(Stored data entries)

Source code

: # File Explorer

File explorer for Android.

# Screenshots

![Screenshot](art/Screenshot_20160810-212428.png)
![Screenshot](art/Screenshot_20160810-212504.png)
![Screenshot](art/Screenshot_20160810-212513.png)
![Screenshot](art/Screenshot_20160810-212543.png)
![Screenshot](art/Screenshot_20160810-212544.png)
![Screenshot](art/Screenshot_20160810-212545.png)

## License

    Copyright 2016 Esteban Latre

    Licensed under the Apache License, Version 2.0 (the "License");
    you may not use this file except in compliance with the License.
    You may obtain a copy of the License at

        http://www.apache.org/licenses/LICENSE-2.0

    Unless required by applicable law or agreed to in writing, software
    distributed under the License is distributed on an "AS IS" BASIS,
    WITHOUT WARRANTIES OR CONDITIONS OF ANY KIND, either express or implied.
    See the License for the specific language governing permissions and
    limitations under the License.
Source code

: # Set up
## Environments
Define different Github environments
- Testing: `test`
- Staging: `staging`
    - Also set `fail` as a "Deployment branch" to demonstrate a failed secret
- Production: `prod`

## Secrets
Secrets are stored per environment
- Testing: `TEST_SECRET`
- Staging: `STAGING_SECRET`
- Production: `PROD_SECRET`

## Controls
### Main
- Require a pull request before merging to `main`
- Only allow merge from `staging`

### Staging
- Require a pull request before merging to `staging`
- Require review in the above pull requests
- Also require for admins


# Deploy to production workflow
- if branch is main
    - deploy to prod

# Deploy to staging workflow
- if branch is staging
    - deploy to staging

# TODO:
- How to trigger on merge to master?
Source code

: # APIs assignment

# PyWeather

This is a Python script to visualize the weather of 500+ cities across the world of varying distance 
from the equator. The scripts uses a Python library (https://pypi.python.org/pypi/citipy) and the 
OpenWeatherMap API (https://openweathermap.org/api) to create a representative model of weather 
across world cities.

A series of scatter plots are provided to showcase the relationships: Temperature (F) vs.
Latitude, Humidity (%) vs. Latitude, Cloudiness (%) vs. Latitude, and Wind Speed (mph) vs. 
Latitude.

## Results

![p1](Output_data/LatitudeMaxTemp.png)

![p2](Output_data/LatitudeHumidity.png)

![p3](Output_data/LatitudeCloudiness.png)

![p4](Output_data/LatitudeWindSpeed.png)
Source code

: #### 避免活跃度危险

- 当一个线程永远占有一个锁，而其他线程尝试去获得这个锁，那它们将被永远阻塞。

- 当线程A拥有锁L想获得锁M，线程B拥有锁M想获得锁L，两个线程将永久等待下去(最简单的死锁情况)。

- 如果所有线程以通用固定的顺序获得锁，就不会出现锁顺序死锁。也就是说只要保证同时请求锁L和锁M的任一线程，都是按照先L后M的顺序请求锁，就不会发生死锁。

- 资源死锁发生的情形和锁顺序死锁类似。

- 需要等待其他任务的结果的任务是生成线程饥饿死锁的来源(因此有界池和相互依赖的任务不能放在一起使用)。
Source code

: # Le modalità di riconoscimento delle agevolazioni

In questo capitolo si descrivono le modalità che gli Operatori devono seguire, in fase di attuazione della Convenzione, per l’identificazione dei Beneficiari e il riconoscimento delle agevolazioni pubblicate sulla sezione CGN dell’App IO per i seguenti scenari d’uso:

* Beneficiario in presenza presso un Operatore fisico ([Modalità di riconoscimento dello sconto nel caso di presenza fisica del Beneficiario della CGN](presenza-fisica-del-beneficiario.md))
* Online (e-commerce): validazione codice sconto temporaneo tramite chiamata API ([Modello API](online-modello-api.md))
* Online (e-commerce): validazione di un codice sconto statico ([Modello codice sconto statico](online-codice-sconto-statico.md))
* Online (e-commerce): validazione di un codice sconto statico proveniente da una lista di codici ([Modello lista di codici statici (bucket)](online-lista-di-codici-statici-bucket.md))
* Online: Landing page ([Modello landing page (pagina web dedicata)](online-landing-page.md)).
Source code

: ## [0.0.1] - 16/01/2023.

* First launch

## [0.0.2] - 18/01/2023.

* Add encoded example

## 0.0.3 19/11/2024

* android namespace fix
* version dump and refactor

* _BRIEF_
From the records above, give again exactly the lines running from the line with "http://www.apache.org/licenses/LICENSE-2.0" to the line with "# PyWeather", inclusive.

* _RESPONSE AREA_
        http://www.apache.org/licenses/LICENSE-2.0

    Unless required by applicable law or agreed to in writing, software
    distributed under the License is distributed on an "AS IS" BASIS,
    WITHOUT WARRANTIES OR CONDITIONS OF ANY KIND, either express or implied.
    See the License for the specific language governing permissions and
    limitations under the License.
Source code

: # Set up
## Environments
Define different Github environments
- Testing: `test`
- Staging: `staging`
    - Also set `fail` as a "Deployment branch" to demonstrate a failed secret
- Production: `prod`

## Secrets
Secrets are stored per environment
- Testing: `TEST_SECRET`
- Staging: `STAGING_SECRET`
- Production: `PROD_SECRET`

## Controls
### Main
- Require a pull request before merging to `main`
- Only allow merge from `staging`

### Staging
- Require a pull request before merging to `staging`
- Require review in the above pull requests
- Also require for admins


# Deploy to production workflow
- if branch is main
    - deploy to prod

# Deploy to staging workflow
- if branch is staging
    - deploy to staging

# TODO:
- How to trigger on merge to master?
Source code

: # APIs assignment

# PyWeather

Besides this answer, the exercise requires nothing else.